> WHAT THIS TASK INVOLVES: The required output is all lines below that contain the word "Units".

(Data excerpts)
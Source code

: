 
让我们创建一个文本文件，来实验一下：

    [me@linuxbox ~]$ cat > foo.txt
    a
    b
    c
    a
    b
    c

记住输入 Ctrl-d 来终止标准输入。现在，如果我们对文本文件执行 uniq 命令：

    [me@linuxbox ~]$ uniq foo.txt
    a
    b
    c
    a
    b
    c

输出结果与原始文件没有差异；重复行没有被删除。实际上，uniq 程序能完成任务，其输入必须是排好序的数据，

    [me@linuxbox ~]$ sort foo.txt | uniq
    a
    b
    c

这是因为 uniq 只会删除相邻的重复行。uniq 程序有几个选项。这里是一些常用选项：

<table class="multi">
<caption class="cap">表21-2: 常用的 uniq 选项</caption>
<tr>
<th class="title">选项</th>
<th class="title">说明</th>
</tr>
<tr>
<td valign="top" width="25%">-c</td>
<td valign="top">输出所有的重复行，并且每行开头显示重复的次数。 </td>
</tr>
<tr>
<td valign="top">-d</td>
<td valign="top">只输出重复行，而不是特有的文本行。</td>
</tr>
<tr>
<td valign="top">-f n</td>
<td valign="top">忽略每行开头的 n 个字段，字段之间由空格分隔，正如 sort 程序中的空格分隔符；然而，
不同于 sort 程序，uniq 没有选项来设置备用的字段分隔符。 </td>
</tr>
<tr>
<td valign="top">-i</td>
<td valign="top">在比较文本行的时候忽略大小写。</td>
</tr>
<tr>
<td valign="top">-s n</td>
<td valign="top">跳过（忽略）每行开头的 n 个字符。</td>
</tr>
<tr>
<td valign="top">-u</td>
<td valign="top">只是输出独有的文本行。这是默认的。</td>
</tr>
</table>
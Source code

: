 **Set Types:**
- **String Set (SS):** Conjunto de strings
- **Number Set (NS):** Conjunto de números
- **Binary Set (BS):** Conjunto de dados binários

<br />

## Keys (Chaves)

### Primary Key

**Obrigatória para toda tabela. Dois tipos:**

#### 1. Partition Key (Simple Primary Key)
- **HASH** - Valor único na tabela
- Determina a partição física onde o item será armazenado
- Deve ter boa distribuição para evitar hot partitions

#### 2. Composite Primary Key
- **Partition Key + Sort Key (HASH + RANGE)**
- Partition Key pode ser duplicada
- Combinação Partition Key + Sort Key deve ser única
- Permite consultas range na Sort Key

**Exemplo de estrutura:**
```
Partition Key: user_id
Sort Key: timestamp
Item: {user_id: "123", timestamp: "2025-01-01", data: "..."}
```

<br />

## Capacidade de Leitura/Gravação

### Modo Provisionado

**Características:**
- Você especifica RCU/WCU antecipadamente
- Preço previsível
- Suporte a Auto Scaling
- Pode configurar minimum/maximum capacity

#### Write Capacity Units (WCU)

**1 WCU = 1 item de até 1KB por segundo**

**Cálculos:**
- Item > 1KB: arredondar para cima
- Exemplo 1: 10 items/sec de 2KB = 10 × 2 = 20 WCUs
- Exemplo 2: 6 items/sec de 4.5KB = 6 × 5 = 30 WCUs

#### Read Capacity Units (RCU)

> THE COMPLETED TASK:
#### Write Capacity Units (WCU)
#### Read Capacity Units (RCU)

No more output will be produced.